Keyboard shortcuts

Press or to navigate between chapters

Press S or / to search in the book

Press ? to show this help

Press Esc to hide this help

Deploy as a Server

Jammi can run as an Arrow Flight SQL server, making all registered sources and embedding tables queryable from any Arrow-compatible client. Use this when multiple services, BI tools, or non-Rust/Python consumers need to query Jammi’s data.

The workflow

The server is a read path. Set up your data with the library or CLI, then deploy the server so other systems can query it:

# 1. Register sources and generate embeddings (CLI or library)
jammi sources add patents --path /data/patents.parquet --format parquet

# 2. Generate embeddings (library or Python — not available over Flight SQL)
python3 -c "
import jammi_ai
db = jammi_ai.connect()
db.generate_embeddings(source='patents', model='sentence-transformers/all-MiniLM-L6-v2', columns=['abstract'], key='id')
"

# 3. Start the server
jammi serve

Connecting with Arrow Flight SQL

Python (pyarrow)

from pyarrow.flight import FlightClient, FlightDescriptor

client = FlightClient("grpc://localhost:8081")

# Run a SQL query
info = client.get_flight_info(
    FlightDescriptor.for_command(b"SELECT id, title, year FROM patents.public.patents WHERE year > 2020")
)
reader = client.do_get(info.endpoints[0].ticket)
table = reader.read_all()
print(table.to_pandas())

Query embedding tables

Embedding tables are registered in DataFusion and queryable via SQL:

# List all embedding tables
info = client.get_flight_info(
    FlightDescriptor.for_command(b"SELECT table_name FROM information_schema.tables WHERE table_schema = 'jammi'")
)

# Query vectors directly
info = client.get_flight_info(
    FlightDescriptor.for_command(b"SELECT _row_id, _model_id FROM \"jammi.patents__embedding__all-MiniLM-L6-v2__20260325\" LIMIT 10")
)

JDBC

Flight SQL is compatible with JDBC drivers that support the Arrow Flight SQL protocol, enabling access from Java applications, BI tools (Superset, DBeaver, Tableau), and SQL editors.

Server configuration

[server]
flight_listen = "0.0.0.0:8081"
preload_models = ["sentence-transformers/all-MiniLM-L6-v2"]

[logging]
level = "info"
format = "json"    # structured logging for production

Preloading models

Models listed in preload_models are downloaded and loaded into memory at startup. This ensures the session is warm before the server accepts connections.

[server]
preload_models = [
    "sentence-transformers/all-MiniLM-L6-v2",
    "BAAI/bge-small-en-v1.5",
]

GPU configuration

For GPU-accelerated inference in production:

[gpu]
device = 0            # CUDA device index
memory_limit = "auto"
memory_fraction = 0.9

[inference]
batch_size = 64
max_loaded_models = 3

Set gpu.device = -1 for CPU-only deployment.

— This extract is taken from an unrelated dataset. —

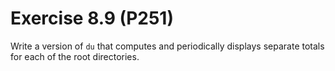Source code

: # Exercise 8.9 (P251)

Write a version of `du` that computes and periodically displays separate totals for each of the root directories.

Environment variable overrides

Every config field can be overridden with environment variables, useful for containerized deployments:

JAMMI_SERVER__FLIGHT_LISTEN=0.0.0.0:9081 \
JAMMI_GPU__DEVICE=-1 \
JAMMI_LOGGING__FORMAT=json \
jammi serve

Health, readiness, and metrics

The server exposes three HTTP side-channel endpoints on port 8080:

curl http://localhost:8080/healthz
# {"status":"ok","version":"0.8.0"}

curl http://localhost:8080/readyz
# {"status":"ready"}

curl http://localhost:8080/metrics
# jammi_grpc_requests_total 0
# jammi_flight_queries_total 0
# jammi_eval_invocations_total 0
# jammi_search_latency_seconds_bucket{...} 0

/healthz is a liveness probe — a 200 means the process is running. /readyz is a readiness probe — 200 means the catalog backend responded; 503 means it didn’t and traffic should be drained from this instance. Point your load balancer at /readyz.

/metrics exposes a small, substrate-level set of Prometheus counters (gRPC requests, Flight SQL queries, eval invocations) plus a search- latency histogram. Wider observability lives in the commercial server.

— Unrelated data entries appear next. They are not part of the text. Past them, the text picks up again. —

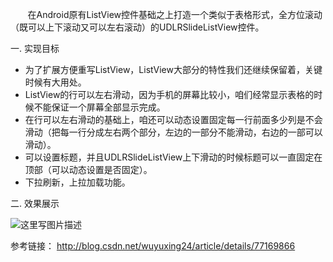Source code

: &#160; &#160; &#160; &#160;在Android原有ListView控件基础之上打造一个类似于表格形式，全方位滚动（既可以上下滚动又可以左右滚动）的UDLRSlideListView控件。

一. 实现目标

- 为了扩展方便重写ListView，ListView大部分的特性我们还继续保留着，关键时候有大用处。
- ListView的行可以左右滑动，因为手机的屏幕比较小，咱们经常显示表格的时候不能保证一个屏幕全部显示完成。
- 在行可以左右滑动的基础上，咱还可以动态设置固定每一行前面多少列是不会滑动（把每一行分成左右两个部分，左边的一部分不能滑动，右边的一部可以滑动）。
- 可以设置标题，并且UDLRSlideListView上下滑动的时候标题可以一直固定在顶部（可以动态设置是否固定）。
- 下拉刷新，上拉加载功能。

二. 效果展示

![这里写图片描述](http://img.blog.csdn.net/20170815113035031?watermark/2/text/aHR0cDovL2Jsb2cuY3Nkbi5uZXQvd3V5dXhpbmcyNA==/font/5a6L5L2T/fontsize/400/fill/I0JBQkFCMA==/dissolve/70/gravity/SouthEast)


参考链接：
http://blog.csdn.net/wuyuxing24/article/details/77169866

What the server can and cannot do

OperationAvailable over Flight SQL?
SQL queries on source tablesYes
SQL queries on embedding tablesYes
Joins, aggregations, filtersYes
Generate embeddingsNo — use library or CLI
Semantic vector searchNo — use library or CLI
Fine-tuningNo — use library or CLI
EvaluationNo — use library or CLI

The server is a query interface. ML operations (embeddings, search, fine-tuning) are done through the Rust library, Python package, or CLI — then the results are queryable over Flight SQL.

Graceful shutdown

The server drains active connections on SIGTERM / Ctrl+C before exiting. In-flight queries complete; long-running operations started via the library are unaffected.

Deploying as a container

The OSS server ships as a public Docker image at ghcr.io/f-inverse/jammi-ai-server. The image is built from a distroless base, runs as the nonroot user (uid 65532), and exposes the same 8080 / 8081 ports the local binary listens on.

docker run --rm \
  -p 8080:8080 -p 8081:8081 \
  -v jammi_data:/var/lib/jammi \
  -v $(pwd)/jammi.toml:/etc/jammi/jammi.toml:ro \
  ghcr.io/f-inverse/jammi-ai-server:latest

A minimal compose file lives in the workspace at examples/docker-compose/oss-server.yml:

cd examples/docker-compose
docker compose -f oss-server.yml up

Persistence

/var/lib/jammi holds the catalog DB, model weights, and indices. The Dockerfile declares it as a VOLUME — bind mounts work, but the host directory must be writable by uid 65532:

# Bind mount on the host.
sudo chown -R 65532:65532 /opt/jammi/data
docker run -v /opt/jammi/data:/var/lib/jammi ...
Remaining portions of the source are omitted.